:: INPUT DATA ::
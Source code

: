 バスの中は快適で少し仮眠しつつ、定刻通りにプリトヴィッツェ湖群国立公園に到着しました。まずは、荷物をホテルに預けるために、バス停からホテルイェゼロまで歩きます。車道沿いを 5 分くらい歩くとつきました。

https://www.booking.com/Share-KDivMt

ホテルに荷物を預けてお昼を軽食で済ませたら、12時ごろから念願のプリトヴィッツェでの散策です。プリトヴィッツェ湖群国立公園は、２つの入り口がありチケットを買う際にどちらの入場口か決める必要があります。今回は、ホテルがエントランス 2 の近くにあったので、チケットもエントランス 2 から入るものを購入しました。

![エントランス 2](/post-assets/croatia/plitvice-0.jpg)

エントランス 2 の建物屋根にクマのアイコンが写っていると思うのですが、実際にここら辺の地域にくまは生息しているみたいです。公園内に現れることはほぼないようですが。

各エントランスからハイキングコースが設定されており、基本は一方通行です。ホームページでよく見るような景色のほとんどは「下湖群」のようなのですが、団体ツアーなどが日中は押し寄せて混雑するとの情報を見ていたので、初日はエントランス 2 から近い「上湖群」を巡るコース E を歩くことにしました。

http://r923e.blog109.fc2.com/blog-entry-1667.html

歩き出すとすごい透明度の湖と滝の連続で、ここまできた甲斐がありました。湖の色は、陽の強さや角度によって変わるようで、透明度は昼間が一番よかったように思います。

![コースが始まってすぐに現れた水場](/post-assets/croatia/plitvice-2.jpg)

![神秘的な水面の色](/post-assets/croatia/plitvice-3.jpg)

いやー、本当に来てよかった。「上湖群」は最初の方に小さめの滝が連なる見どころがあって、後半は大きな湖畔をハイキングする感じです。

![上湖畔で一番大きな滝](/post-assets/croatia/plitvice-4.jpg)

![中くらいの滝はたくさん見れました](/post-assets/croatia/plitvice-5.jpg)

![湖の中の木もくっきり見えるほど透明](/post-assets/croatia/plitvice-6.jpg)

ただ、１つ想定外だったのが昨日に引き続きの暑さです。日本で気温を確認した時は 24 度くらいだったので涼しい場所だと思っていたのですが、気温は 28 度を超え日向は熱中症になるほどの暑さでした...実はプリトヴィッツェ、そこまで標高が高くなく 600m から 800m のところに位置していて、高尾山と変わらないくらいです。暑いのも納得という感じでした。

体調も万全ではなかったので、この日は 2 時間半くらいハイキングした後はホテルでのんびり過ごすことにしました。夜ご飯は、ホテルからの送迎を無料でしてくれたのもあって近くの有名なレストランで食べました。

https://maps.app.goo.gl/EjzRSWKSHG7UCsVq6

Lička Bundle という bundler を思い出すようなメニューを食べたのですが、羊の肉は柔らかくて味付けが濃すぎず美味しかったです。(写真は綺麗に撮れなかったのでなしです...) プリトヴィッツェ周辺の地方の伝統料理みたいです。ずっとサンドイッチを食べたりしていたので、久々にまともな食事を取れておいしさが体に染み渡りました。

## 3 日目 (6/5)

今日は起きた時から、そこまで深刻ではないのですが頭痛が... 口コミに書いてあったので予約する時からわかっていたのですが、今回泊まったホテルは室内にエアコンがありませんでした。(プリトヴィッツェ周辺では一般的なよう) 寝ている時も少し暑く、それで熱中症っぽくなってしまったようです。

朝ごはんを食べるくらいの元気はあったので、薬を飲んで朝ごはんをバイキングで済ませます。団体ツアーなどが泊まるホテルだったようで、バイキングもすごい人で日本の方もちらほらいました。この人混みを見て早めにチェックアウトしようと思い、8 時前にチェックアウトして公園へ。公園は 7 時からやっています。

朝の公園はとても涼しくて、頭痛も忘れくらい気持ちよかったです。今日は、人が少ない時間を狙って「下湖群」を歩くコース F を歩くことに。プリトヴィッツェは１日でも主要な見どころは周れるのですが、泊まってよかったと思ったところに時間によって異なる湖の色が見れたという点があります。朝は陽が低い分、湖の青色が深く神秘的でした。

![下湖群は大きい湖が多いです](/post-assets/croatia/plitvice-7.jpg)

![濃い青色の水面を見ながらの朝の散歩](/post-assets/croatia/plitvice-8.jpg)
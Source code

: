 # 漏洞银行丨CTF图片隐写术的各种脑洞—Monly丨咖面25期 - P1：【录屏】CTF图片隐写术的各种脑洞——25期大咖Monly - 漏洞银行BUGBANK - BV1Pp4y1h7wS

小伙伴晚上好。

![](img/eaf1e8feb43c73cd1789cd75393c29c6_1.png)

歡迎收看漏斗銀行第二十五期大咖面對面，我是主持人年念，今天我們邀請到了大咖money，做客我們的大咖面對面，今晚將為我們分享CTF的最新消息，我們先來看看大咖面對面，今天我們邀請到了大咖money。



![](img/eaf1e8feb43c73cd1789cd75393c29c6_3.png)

:: INSTRUCTIONS FOR THE TASK ::
Pick each line holding the word "https" out of the data and copy it.

:: REPLY ::
https://www.booking.com/Share-KDivMt
https://maps.app.goo.gl/EjzRSWKSHG7UCsVq6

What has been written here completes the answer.